A Helicobacter causing colitis? ▸
Although the cause(s) of inflammatory bowel diseases remains to be established, it is recognised that the intestinal flora plays a pivotal role. As these authors (among others) have shown, pathogen free interleukin 10 knockout mice escape colitis until exposed to commensal or pathogenic bacteria, including Helicobacter hepaticus. However, it has been unclear whether bacteria are the specific target of the immune response that induces colitis or whether they act indirectly by triggering an anti-self response. In an elegant series of experiments, the authors of this paper have shown that a T cell clone specific for soluble H hepaticus antigen transferred colitis to T cell deficient H hepaticus infected RAG knockout mice.
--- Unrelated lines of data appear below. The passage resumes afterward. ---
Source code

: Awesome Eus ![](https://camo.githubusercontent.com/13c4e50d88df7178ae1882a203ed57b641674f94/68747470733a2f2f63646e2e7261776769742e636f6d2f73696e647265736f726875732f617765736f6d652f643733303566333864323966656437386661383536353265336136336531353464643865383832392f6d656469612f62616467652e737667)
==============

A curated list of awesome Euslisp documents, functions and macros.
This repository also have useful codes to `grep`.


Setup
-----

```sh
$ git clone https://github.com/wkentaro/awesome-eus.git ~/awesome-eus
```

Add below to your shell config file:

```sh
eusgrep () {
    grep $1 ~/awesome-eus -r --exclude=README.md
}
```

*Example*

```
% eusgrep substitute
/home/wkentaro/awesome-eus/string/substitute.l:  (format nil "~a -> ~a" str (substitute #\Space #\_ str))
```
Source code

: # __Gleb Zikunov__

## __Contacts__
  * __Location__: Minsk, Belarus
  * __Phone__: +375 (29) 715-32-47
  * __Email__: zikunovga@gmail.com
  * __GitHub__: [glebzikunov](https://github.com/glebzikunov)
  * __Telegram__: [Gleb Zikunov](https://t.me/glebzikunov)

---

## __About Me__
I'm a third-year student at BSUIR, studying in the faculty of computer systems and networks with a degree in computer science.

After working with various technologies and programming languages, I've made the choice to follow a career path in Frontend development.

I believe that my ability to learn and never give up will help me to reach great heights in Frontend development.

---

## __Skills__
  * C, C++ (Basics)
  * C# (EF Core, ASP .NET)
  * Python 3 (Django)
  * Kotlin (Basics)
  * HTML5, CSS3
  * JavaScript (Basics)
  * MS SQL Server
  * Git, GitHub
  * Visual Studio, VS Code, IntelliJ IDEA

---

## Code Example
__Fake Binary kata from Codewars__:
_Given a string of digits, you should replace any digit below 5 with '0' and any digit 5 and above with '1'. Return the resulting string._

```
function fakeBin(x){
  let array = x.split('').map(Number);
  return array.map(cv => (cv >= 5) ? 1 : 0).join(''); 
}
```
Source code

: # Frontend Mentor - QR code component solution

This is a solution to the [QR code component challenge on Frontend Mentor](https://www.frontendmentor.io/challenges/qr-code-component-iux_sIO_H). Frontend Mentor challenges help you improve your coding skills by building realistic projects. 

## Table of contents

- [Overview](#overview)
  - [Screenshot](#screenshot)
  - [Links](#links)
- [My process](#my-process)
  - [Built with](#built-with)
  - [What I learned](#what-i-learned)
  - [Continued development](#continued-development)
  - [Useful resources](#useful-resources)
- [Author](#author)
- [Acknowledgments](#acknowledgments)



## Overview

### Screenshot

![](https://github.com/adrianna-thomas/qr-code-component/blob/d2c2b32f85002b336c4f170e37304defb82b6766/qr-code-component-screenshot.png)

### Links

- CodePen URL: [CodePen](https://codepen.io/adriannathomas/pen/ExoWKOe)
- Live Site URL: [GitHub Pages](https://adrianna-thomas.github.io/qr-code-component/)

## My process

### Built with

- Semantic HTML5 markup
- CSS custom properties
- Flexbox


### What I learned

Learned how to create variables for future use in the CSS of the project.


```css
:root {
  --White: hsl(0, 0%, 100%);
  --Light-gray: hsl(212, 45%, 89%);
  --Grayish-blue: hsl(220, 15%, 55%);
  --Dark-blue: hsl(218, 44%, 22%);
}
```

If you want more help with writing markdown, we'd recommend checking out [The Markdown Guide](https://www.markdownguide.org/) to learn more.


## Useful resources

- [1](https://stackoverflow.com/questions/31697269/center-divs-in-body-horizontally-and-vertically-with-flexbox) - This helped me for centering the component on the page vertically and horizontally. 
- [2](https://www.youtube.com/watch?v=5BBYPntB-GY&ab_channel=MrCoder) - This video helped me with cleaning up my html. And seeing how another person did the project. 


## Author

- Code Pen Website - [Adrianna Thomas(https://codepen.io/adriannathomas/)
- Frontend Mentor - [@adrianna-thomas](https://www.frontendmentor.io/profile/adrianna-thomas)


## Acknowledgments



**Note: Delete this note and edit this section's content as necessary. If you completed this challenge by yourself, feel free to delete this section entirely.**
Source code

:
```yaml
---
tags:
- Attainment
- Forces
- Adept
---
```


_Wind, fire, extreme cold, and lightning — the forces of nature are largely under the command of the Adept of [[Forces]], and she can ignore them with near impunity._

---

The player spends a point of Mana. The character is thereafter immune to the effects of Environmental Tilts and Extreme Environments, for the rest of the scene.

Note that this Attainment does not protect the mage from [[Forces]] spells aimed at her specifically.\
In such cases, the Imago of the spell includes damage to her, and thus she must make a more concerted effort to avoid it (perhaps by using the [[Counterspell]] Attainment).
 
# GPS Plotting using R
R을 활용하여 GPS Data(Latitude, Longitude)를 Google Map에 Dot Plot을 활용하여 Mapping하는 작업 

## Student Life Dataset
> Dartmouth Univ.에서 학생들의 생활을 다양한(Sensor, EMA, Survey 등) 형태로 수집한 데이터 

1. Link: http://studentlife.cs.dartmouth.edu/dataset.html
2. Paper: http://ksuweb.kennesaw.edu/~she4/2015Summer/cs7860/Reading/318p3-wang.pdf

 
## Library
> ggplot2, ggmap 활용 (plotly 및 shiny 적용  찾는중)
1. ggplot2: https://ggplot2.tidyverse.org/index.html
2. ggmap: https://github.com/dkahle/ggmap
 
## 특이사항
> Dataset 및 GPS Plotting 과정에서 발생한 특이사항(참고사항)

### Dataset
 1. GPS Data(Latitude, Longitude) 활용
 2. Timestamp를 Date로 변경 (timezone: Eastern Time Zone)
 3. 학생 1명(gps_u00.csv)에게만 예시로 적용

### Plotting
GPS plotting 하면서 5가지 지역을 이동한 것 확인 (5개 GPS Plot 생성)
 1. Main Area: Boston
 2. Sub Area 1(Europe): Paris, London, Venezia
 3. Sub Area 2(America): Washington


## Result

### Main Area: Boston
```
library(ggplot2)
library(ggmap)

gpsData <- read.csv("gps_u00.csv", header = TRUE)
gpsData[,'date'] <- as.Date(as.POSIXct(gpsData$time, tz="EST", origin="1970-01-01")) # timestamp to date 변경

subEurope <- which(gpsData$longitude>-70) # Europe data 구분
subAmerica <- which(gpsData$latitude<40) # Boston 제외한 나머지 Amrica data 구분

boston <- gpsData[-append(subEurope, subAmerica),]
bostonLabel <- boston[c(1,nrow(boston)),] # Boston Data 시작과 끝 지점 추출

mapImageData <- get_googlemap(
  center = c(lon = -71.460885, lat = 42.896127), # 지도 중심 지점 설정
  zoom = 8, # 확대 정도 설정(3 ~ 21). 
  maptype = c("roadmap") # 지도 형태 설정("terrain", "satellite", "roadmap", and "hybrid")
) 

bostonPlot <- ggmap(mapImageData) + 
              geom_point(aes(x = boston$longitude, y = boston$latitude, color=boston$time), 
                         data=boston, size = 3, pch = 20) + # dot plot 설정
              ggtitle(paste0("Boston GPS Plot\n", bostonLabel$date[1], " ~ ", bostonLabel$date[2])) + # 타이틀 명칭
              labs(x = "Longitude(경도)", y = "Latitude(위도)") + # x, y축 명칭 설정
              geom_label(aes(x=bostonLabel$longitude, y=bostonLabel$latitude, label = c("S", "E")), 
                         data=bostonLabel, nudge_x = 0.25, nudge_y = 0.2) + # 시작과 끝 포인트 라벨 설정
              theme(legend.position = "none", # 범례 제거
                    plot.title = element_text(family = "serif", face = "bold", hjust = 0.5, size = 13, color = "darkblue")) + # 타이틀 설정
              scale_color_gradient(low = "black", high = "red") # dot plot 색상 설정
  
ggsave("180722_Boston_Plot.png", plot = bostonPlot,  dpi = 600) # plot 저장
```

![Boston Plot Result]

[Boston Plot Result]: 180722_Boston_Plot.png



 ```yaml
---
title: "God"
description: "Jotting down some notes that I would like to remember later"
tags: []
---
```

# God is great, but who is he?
Uninfected controls did not develop colitis when exposed to the T cell clone, nor did positive controls exposed to a T cell clone specific for another bacterial antigen (Schistosoma mansoni). Furthermore, the antigen recognised by the colitis inducing T cell clones was shown to be a 15mer epitope on the flagellar hook protein of H hepaticus. The clone did not recognise H pylori or other bacterial species. So could colitis be the consequence of infection by a little recognised species of Helicobacter? The experiments certainly present convincing evidence that colitis in RAG knockout mice is provoked by a highly specific T cell response to a peptide epitope on the flagellum of H hepaticus. This is the first time that a T cell response sufficient to induce colitis has been demonstrated. It is also the first time that the target antigen and specificity of the colitis inducing T cell response has been identified. It is therefore reasonable to conclude that an aberrant T cell response to specific components of the gut flora is likely to cause some forms of colitis in humans, but it seems too much to hope that H hepaticus is also the culprit.